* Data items

****************************************

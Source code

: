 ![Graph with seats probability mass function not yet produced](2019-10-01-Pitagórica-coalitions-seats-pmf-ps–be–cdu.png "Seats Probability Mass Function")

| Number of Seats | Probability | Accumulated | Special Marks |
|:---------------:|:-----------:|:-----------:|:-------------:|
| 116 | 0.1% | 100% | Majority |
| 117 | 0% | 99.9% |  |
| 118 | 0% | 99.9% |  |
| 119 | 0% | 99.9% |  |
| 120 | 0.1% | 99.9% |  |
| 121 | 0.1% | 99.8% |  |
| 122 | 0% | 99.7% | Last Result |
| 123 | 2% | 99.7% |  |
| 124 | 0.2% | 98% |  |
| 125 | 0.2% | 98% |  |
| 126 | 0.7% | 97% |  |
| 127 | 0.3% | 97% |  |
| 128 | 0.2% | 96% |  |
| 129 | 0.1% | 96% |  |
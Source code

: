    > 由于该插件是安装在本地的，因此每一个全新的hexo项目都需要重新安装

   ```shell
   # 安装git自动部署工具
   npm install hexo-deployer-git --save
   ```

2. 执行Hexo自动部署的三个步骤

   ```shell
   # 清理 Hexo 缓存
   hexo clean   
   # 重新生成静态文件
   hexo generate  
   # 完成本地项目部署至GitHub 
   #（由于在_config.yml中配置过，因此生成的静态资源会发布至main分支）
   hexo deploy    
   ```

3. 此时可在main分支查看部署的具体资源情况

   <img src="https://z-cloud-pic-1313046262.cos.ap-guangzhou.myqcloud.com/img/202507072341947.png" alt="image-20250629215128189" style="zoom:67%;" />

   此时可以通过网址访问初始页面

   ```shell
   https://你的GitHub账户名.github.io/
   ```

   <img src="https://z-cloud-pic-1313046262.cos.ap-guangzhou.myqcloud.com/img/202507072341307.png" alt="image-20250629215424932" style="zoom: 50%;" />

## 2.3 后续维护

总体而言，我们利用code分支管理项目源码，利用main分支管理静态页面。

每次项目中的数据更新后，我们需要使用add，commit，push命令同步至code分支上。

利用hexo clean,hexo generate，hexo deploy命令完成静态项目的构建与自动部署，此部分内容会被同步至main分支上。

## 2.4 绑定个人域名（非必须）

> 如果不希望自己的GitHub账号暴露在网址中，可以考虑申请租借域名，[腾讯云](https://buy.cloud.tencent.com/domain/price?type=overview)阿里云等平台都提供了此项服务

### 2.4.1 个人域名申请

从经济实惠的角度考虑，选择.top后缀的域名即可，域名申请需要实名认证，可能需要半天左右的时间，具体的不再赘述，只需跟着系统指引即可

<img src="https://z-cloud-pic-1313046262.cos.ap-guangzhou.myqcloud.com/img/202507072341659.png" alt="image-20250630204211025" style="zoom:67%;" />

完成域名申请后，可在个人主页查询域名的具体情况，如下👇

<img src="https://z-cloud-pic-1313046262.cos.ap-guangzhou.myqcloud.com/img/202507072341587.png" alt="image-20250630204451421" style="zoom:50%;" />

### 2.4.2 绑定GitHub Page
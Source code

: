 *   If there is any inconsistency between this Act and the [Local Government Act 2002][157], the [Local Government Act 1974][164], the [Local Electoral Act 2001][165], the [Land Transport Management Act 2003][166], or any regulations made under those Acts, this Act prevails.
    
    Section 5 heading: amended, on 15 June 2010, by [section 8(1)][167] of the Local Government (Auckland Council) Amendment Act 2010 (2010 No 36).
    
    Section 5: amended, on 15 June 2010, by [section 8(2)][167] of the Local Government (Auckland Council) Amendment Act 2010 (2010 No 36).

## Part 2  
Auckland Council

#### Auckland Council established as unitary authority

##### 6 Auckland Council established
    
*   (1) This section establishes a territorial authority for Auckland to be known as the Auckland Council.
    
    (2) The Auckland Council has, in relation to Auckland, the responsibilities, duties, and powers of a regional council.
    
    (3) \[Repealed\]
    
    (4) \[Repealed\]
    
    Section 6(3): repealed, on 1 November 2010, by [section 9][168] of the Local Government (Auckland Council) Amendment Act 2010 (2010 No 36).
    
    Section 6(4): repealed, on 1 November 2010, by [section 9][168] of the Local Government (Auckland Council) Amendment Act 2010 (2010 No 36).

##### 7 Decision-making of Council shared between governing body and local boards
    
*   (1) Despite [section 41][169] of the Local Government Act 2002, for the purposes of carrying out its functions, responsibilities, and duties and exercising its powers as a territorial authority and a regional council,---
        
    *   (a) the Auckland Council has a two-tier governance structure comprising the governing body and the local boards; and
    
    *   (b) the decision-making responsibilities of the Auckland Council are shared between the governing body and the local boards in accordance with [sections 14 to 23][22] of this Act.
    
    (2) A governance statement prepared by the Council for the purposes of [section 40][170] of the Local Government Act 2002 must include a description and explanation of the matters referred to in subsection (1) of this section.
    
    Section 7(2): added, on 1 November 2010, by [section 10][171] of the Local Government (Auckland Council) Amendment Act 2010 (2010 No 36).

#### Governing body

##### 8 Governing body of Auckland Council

****************************************

* Required action
Report every line in the data that holds "Probability", copying each one.

* Written reply
: ![Graph with seats probability mass function not yet produced](2019-10-01-Pitagórica-coalitions-seats-pmf-ps–be–cdu.png "Seats Probability Mass Function")
| Number of Seats | Probability | Accumulated | Special Marks |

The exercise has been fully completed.